### PROBLEM DESCRIPTION
Using the records that follow, copy every line containing the word "leads".

[Stored data entries]
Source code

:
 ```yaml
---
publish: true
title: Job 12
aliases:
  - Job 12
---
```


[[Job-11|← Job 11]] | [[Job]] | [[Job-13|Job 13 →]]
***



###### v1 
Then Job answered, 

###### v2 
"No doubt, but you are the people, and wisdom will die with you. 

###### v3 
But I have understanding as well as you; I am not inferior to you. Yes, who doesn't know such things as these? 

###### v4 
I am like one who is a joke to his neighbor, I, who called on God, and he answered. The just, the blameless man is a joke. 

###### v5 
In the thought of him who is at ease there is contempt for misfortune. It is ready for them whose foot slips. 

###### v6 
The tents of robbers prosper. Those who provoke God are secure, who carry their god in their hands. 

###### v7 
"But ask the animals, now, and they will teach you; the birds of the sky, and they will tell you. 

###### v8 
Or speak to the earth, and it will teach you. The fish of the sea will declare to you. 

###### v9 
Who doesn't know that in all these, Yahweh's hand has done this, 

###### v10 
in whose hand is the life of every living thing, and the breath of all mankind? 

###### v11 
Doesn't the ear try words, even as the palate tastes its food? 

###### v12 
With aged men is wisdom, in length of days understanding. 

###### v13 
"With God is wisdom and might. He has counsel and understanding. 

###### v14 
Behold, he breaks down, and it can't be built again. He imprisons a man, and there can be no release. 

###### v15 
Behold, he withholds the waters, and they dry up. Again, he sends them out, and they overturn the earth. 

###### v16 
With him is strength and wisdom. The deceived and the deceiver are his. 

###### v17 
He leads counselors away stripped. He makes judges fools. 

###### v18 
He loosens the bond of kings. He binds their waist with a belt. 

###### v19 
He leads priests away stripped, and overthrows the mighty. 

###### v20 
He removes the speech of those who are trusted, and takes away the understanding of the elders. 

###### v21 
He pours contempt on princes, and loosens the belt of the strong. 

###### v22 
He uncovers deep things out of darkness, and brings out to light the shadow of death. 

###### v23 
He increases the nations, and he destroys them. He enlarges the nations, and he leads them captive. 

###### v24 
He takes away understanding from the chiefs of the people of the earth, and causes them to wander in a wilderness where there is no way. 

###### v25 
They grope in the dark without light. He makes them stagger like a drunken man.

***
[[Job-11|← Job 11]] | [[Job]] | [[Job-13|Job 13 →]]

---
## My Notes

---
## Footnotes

### WRITTEN RESPONSE
He leads counselors away stripped. He makes judges fools. 
He leads priests away stripped, and overthrows the mighty. 
He increases the nations, and he destroys them. He enlarges the nations, and he leads them captive. 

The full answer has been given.